◆ Try it ◆
Each entry, from beginning to end, is to be transcribed verbatim.

Records excerpted from a collection

....

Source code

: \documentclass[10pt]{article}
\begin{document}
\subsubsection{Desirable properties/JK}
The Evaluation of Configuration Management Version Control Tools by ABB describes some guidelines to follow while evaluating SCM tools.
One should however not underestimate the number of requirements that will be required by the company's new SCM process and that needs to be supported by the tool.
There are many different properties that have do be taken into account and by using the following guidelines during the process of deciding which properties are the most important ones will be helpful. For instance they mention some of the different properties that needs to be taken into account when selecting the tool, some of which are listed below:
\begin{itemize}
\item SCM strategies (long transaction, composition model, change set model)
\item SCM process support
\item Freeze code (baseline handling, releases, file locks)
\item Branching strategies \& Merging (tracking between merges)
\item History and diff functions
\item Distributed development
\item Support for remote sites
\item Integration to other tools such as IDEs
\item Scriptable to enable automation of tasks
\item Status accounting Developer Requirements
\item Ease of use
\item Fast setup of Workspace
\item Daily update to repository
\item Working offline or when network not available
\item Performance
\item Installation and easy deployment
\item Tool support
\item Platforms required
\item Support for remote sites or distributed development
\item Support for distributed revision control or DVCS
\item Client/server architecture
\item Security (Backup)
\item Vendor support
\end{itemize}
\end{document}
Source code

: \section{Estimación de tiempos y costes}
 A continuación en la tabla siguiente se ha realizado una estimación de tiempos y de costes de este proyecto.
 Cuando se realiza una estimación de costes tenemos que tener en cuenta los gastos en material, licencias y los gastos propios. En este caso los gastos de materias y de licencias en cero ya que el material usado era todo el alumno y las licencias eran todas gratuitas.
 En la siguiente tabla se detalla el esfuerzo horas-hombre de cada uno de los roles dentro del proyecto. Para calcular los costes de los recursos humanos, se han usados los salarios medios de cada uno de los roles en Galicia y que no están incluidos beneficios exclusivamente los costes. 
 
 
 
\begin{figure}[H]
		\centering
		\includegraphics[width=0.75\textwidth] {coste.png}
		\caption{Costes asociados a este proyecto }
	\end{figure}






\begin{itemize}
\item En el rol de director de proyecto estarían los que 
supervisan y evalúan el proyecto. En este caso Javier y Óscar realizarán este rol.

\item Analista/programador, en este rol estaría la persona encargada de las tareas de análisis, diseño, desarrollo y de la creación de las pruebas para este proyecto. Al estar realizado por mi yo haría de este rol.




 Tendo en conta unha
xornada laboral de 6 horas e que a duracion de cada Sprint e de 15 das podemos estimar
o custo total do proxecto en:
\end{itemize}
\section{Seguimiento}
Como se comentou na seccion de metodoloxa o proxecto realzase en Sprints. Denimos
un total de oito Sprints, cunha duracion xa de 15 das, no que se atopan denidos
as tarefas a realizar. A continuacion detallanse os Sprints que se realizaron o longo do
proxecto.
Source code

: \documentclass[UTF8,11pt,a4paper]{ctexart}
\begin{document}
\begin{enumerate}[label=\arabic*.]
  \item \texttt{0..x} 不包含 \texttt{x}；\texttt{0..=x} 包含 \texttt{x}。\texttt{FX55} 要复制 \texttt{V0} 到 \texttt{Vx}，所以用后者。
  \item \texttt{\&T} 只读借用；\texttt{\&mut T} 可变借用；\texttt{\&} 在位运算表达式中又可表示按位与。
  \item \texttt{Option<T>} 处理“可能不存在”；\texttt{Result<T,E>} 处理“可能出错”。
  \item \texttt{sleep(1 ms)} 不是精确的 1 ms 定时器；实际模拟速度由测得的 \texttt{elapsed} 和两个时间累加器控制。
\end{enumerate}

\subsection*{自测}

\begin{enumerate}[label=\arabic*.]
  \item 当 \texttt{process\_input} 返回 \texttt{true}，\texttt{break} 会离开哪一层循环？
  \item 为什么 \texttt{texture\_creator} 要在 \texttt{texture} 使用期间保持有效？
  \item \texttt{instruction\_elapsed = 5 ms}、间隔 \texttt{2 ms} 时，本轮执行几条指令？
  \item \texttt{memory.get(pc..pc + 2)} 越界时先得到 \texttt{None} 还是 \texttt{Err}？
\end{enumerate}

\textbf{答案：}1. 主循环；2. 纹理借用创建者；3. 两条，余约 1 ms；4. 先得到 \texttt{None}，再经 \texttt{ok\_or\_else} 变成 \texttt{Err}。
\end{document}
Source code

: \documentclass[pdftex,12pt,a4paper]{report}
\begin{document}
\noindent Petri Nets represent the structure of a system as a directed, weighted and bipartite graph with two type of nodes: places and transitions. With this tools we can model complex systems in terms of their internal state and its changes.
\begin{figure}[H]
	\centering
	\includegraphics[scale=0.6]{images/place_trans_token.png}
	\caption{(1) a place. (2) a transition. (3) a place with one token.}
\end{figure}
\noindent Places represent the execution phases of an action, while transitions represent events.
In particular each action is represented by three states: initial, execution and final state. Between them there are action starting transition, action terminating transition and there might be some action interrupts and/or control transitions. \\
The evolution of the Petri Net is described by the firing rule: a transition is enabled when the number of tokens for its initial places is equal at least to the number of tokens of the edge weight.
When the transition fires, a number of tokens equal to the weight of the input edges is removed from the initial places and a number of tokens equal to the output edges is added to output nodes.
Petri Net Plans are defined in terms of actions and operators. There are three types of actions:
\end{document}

....

◆ Output below ◆
Source code

: \documentclass[10pt]{article}
\begin{document}
\subsubsection{Desirable properties/JK}
The Evaluation of Configuration Management Version Control Tools by ABB describes some guidelines to follow while evaluating SCM tools.
One should however not underestimate the number of requirements that will be required by the company's new SCM process and that needs to be supported by the tool.
There are many different properties that have do be taken into account and by using the following guidelines during the process of deciding which properties are the most important ones will be helpful. For instance they mention some of the different properties that needs to be taken into account when selecting the tool, some of which are listed below:
\begin{itemize}
\item SCM strategies (long transaction, composition model, change set model)
\item SCM process support
\item Freeze code (baseline handling, releases, file locks)
\item Branching strategies \& Merging (tracking between merges)
\item History and diff functions
\item Distributed development
\item Support for remote sites
\item Integration to other tools such as IDEs
\item Scriptable to enable automation of tasks
\item Status accounting Developer Requirements
\item Ease of use
\item Fast setup of Workspace
\item Daily update to repository
\item Working offline or when network not available
\item Performance
\item Installation and easy deployment
\item Tool support
\item Platforms required
\item Support for remote sites or distributed development
\item Support for distributed revision control or DVCS
\item Client/server architecture
\item Security (Backup)
\item Vendor support
\end{itemize}
\end{document}
Source code

: \section{Estimación de tiempos y costes}
 A continuación en la tabla siguiente se ha realizado una estimación de tiempos y de costes de este proyecto.
 Cuando se realiza una estimación de costes tenemos que tener en cuenta los gastos en material, licencias y los gastos propios. En este caso los gastos de materias y de licencias en cero ya que el material usado era todo el alumno y las licencias eran todas gratuitas.
 En la siguiente tabla se detalla el esfuerzo horas-hombre de cada uno de los roles dentro del proyecto. Para calcular los costes de los recursos humanos, se han usados los salarios medios de cada uno de los roles en Galicia y que no están incluidos beneficios exclusivamente los costes. 
 
 
 
\begin{figure}[H]
		\centering
		\includegraphics[width=0.75\textwidth] {coste.png}
		\caption{Costes asociados a este proyecto }
	\end{figure}






\begin{itemize}
\item En el rol de director de proyecto estarían los que 
supervisan y evalúan el proyecto. En este caso Javier y Óscar realizarán este rol.

\item Analista/programador, en este rol estaría la persona encargada de las tareas de análisis, diseño, desarrollo y de la creación de las pruebas para este proyecto. Al estar realizado por mi yo haría de este rol.




 Tendo en conta unha
xornada laboral de 6 horas e que a duracion de cada Sprint e de 15 das podemos estimar
o custo total do proxecto en:
\end{itemize}
\section{Seguimiento}
Como se comentou na seccion de metodoloxa o proxecto realzase en Sprints. Denimos
un total de oito Sprints, cunha duracion xa de 15 das, no que se atopan denidos
as tarefas a realizar. A continuacion detallanse os Sprints que se realizaron o longo do
proxecto.
Source code

: \documentclass[UTF8,11pt,a4paper]{ctexart}
\begin{document}
\begin{enumerate}[label=\arabic*.]
  \item \texttt{0..x} 不包含 \texttt{x}；\texttt{0..=x} 包含 \texttt{x}。\texttt{FX55} 要复制 \texttt{V0} 到 \texttt{Vx}，所以用后者。
  \item \texttt{\&T} 只读借用；\texttt{\&mut T} 可变借用；\texttt{\&} 在位运算表达式中又可表示按位与。
  \item \texttt{Option<T>} 处理“可能不存在”；\texttt{Result<T,E>} 处理“可能出错”。
  \item \texttt{sleep(1 ms)} 不是精确的 1 ms 定时器；实际模拟速度由测得的 \texttt{elapsed} 和两个时间累加器控制。
\end{enumerate}

\subsection*{自测}

\begin{enumerate}[label=\arabic*.]
  \item 当 \texttt{process\_input} 返回 \texttt{true}，\texttt{break} 会离开哪一层循环？
  \item 为什么 \texttt{texture\_creator} 要在 \texttt{texture} 使用期间保持有效？
  \item \texttt{instruction\_elapsed = 5 ms}、间隔 \texttt{2 ms} 时，本轮执行几条指令？
  \item \texttt{memory.get(pc..pc + 2)} 越界时先得到 \texttt{None} 还是 \texttt{Err}？
\end{enumerate}

\textbf{答案：}1. 主循环；2. 纹理借用创建者；3. 两条，余约 1 ms；4. 先得到 \texttt{None}，再经 \texttt{ok\_or\_else} 变成 \texttt{Err}。
\end{document}
Source code

: \documentclass[pdftex,12pt,a4paper]{report}
\begin{document}
\noindent Petri Nets represent the structure of a system as a directed, weighted and bipartite graph with two type of nodes: places and transitions. With this tools we can model complex systems in terms of their internal state and its changes.
\begin{figure}[H]
	\centering
	\includegraphics[scale=0.6]{images/place_trans_token.png}
	\caption{(1) a place. (2) a transition. (3) a place with one token.}
\end{figure}
\noindent Places represent the execution phases of an action, while transitions represent events.
In particular each action is represented by three states: initial, execution and final state. Between them there are action starting transition, action terminating transition and there might be some action interrupts and/or control transitions. \\
The evolution of the Petri Net is described by the firing rule: a transition is enabled when the number of tokens for its initial places is equal at least to the number of tokens of the edge weight.
When the transition fires, a number of tokens equal to the weight of the input edges is removed from the initial places and a number of tokens equal to the output edges is added to output nodes.
Petri Net Plans are defined in terms of actions and operators. There are three types of actions:
\end{document}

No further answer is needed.